Русский дом был переиначен в полном соответствии со взглядами советской интеллигенции. Ему была придана буржуазная форма и полностью проигнорировано буржуазное содержание. Произошла «институциональная революция», революция форм. Но эти формы так и не наполнились соответствующим им поведением граждан.
Перестройка воздвигла в России здание конституционного государства. Это было историческим шагом вперед. Но тридцать лет спустя в этом доме продолжают жить бомжи, ломающие лифты, гадящие в подъездах и выбрасывающие мусор на головы прохожих. Нормальные жильцы жмутся по углам и пытаются хоть как-то благоустроить свои квартиры. И пока не изменится культура основной массы обитателей дома, он изнутри будет продолжать оставаться похожим на сталинский барак, какой бы евроремонт ни сделали его фасаду. Дело не столько в стенах, сколько в самих жильцах.

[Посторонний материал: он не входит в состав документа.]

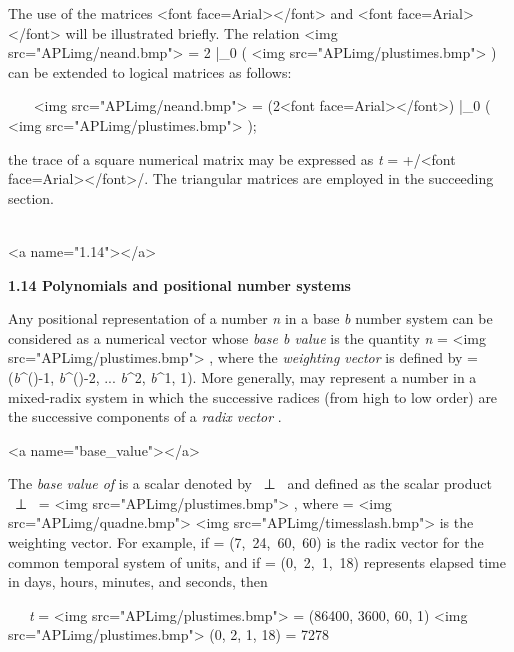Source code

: \par The use of the matrices <font face=Arial></font> and
<font face=Arial></font> will be illustrated briefly. The relation  <img src="APLimg/neand.bmp">  = 
2 |_{0} ( 
<img src="APLimg/plustimes.bmp"> ) can be extended to logical matrices as follows:

\par \ \ \  <img src="APLimg/neand.bmp">  = (2<font face=Arial></font>) |_{0} ( <img src="APLimg/plustimes.bmp"> );

\par the trace of a square numerical matrix  may be expressed as \textit{t} = +/<font face=Arial></font>/. The triangular matrices are employed in the succeeding section.
\\\ 



<a name="1.14"></a>
\par \textbf{1.14 Polynomials and positional number systems}

\par Any positional representation of a number
\textit{n} in a base \textit{b} number system can be considered as a numerical vector  whose \textit{base b value} is the quantity
\textit{n} =  
<img src="APLimg/plustimes.bmp"> , where the \textit{weighting vector}  is defined by  = (\textit{b}^{\textit{\nu}()-1},
\textit{b}^{\textit{\nu}()-2}, ...
\textit{b}^{2}, \textit{b}^{1}, 1). More generally,  may represent a number in a mixed-radix system in which the successive radices (from high to low order) are the successive components of a
\textit{radix vector} .

<a name="base_value"></a>
\par The \textit{base}  \textit{value of}
 is a scalar denoted by 
\ ⊥\  and defined as the scalar product 
\ ⊥\  =  <img src="APLimg/plustimes.bmp"> , where  = <img src="APLimg/quadne.bmp">
<img src="APLimg/timesslash.bmp">  is the weighting vector. For example, if  = (7,\ 24,\ 60,\ 60) is the radix vector for the common temporal system of units, and if  = (0,\ 2,\ 1,\ 18) represents elapsed time in days, hours, minutes, and seconds, then

\par \ \ \ \textit{t} =  
<img src="APLimg/plustimes.bmp">  = (86400, 3600, 60, 1) <img src="APLimg/plustimes.bmp"> (0, 2, 1, 18) = 7278

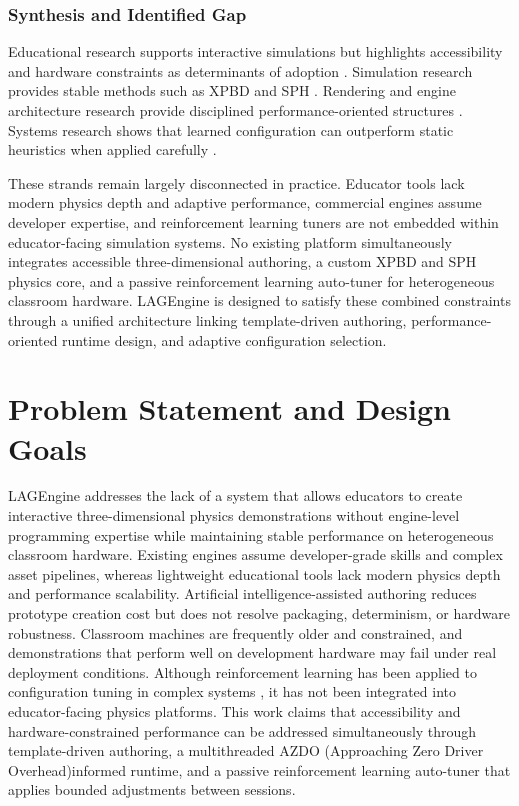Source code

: \documentclass[9pt,openany]{extbook}
\begin{document}
\subsection{Synthesis and Identified Gap}

Educational research supports interactive simulations but highlights accessibility and hardware constraints as determinants of adoption \cite{wieman2008phet, rutten2012learning, an2016games, kaimara2021dgbla}. Simulation research provides stable methods such as XPBD and SPH \cite{muller2007pbd, macklin2016xpbd, muller2003sph}. Rendering and engine architecture research provide disciplined performance-oriented structures \cite{cook1982, wihlidal2017, gregory2018}. Systems research shows that learned configuration can outperform static heuristics when applied carefully \cite{ottertune2017, ppo}.

These strands remain largely disconnected in practice. Educator tools lack modern physics depth and adaptive performance, commercial engines assume developer expertise, and reinforcement learning tuners are not embedded within educator-facing simulation systems. No existing platform simultaneously integrates accessible three-dimensional authoring, a custom XPBD and SPH physics core, and a passive reinforcement learning auto-tuner for heterogeneous classroom hardware. LAGEngine is designed to satisfy these combined constraints through a unified architecture linking template-driven authoring, performance-oriented runtime design, and adaptive configuration selection.
\chapter{Problem Statement and Design Goals}

LAGEngine addresses the lack of a system that allows educators to create interactive three-dimensional physics demonstrations without engine-level programming expertise while maintaining stable performance on heterogeneous classroom hardware. Existing engines assume developer-grade skills and complex asset pipelines, whereas lightweight educational tools lack modern physics depth and performance scalability. Artificial intelligence-assisted authoring reduces prototype creation cost \cite{benzion2025ai} but does not resolve packaging, determinism, or hardware robustness. Classroom machines are frequently older and constrained, and demonstrations that perform well on development hardware may fail under real deployment conditions. Although reinforcement learning has been applied to configuration tuning in complex systems \cite{li2023athena}, it has not been integrated into educator-facing physics platforms. This work claims that accessibility and hardware-constrained performance can be addressed simultaneously through template-driven authoring, a multithreaded AZDO (Approaching Zero Driver Overhead)informed runtime, and a passive reinforcement learning auto-tuner that applies bounded adjustments between sessions.
\end{document}
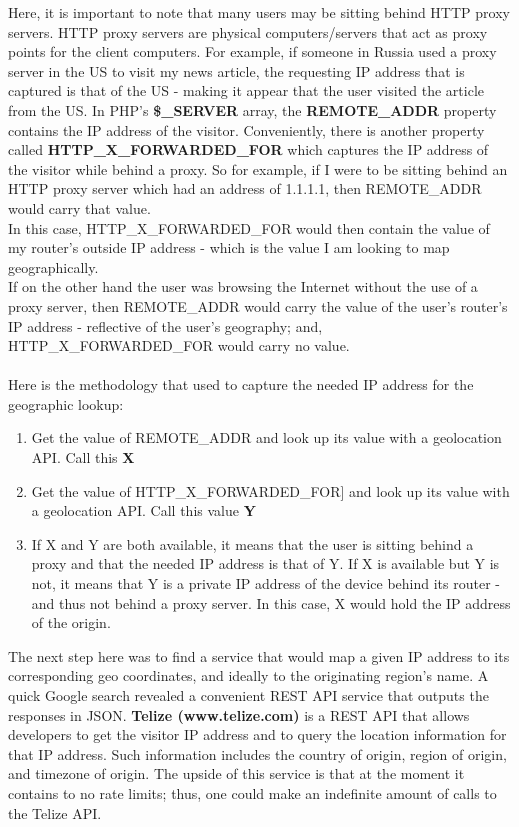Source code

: \documentclass[12pt]{article}
\begin{document}
Here, it is important to note that many users may be sitting behind HTTP proxy servers. HTTP proxy servers are physical computers/servers that act as proxy points for the client computers. For example, if someone in Russia used a proxy server in the US to visit my news article, the requesting IP address that is captured is that of the US - making it appear that the user visited the article from the US. In PHP's \textbf{\$\_SERVER} array, the \textbf{REMOTE\_ADDR} property contains the IP address of the visitor. Conveniently, there is another property called \textbf{HTTP\_X\_FORWARDED\_FOR} which captures the IP address of the visitor while behind a proxy. So for example, if I were to be sitting behind an HTTP proxy server which had an address of 1.1.1.1, then REMOTE\_ADDR would carry that value. \\
In this case, HTTP\_X\_FORWARDED\_FOR would then contain the value of my router's outside IP address - which is the value I am looking to map geographically. \\  
If on the other hand the user was browsing the Internet without the use of a proxy server, then REMOTE\_ADDR would carry the value of the user's router's IP address - reflective of the user's geography; and, \\ HTTP\_X\_FORWARDED\_FOR would carry no value. \\ \\
\noindent Here is the methodology that used to capture the needed IP address for the geographic lookup:
\begin{enumerate}
\item Get the value of REMOTE\_ADDR and look up its value with a geolocation API. Call this \textbf{X}
\item Get the value of HTTP\_X\_FORWARDED\_FOR] and look up its value with a geolocation API. Call this value \textbf{Y}
\item If X and Y are both available, it means that the user is sitting behind a proxy and that the needed IP address is that of Y. If X is available but Y is not, it means that Y is a private IP address of the device behind its router - and thus not behind a proxy server. In this case, X would hold the IP address of the origin.
\end{enumerate} 

The next step here was to find a service that would map a given IP address to its corresponding geo coordinates, and ideally to the originating region's name. A quick Google search revealed a convenient REST API service that outputs the responses in JSON. \textbf{Telize (www.telize.com)} is a REST API that allows developers to get the visitor IP address and to query the location information for that IP address. Such information includes the country of origin, region of origin, and timezone of origin. The upside of this service is that at the moment it contains to no rate limits; thus, one could make an indefinite amount of calls to the Telize API.
\end{document}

Здесь резонно задать и второй «русский вопрос»: что же делать? Когда речь идет о «ментальном сдвиге» такого масштаба, по сути о культурной революции, это под силу только движению, мотивированному сильным религиозным чувством (неважно, признает оно себя таковым либо отрицает свою религиозную природу, как коммунизм). Но сегодня «пассионарность» русского народа как будто растворилась. Именно чувства, одержимости, куража и не хватает во всей послеперестроечной рутине. Русская религиозность оказалась «бесхозной». Она накапливается где-то в подземных озерах русской души, не проявляя себя на поверхности. Но нет русла, по которому энергия культурного преобразования могла бы начать поступать в инженерную сеть отстроенного в России «конституционного дома».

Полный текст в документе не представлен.